> [The problem] Copy all lines below that use the word "project".

> [Records excerpted from a collection]
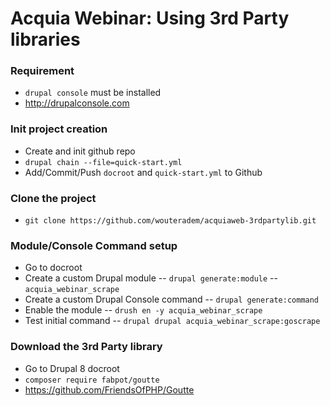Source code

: # Acquia Webinar: Using 3rd Party libraries

### Requirement
- `drupal console` must be installed
- http://drupalconsole.com

### Init project creation
- Create and init github repo
-  `drupal chain --file=quick-start.yml`
- Add/Commit/Push `docroot` and `quick-start.yml` to Github

### Clone the project
- `git clone https://github.com/wouteradem/acquiaweb-3rdpartylib.git`

### Module/Console Command setup 
- Go to docroot
- Create a custom Drupal module
-- `drupal generate:module`
-- `acquia_webinar_scrape`
- Create a custom Drupal Console command
-- `drupal generate:command`
- Enable the module
-- `drush en -y acquia_webinar_scrape`
- Test initial command
-- `drupal drupal acquia_webinar_scrape:goscrape`

### Download the 3rd Party library
- Go to Drupal 8 docroot 
- `composer require fabpot/goutte`
- https://github.com/FriendsOfPHP/Goutte

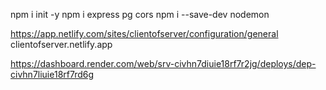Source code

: npm i init -y
npm i express pg cors
npm i --save-dev nodemon


https://app.netlify.com/sites/clientofserver/configuration/general
clientofserver.netlify.app

https://dashboard.render.com/web/srv-civhn7diuie18rf7r2jg/deploys/dep-civhn7liuie18rf7rd6g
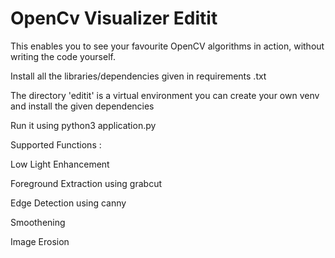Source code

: # OpenCv Visualizer Editit

This enables you to see your favourite OpenCV algorithms in action, without writing the code yourself. 

 Install all the libraries/dependencies given in requirements .txt
 
 The directory 'editit' is a virtual environment you can create your own venv and install the given dependencies
 
 Run it using python3 application.py
 
 Supported Functions : 
 
 Low Light Enhancement
 
 Foreground Extraction using grabcut
 
 Edge Detection using canny
 
 Smoothening
 
 Image Erosion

> [Your response]
### Init project creation
### Clone the project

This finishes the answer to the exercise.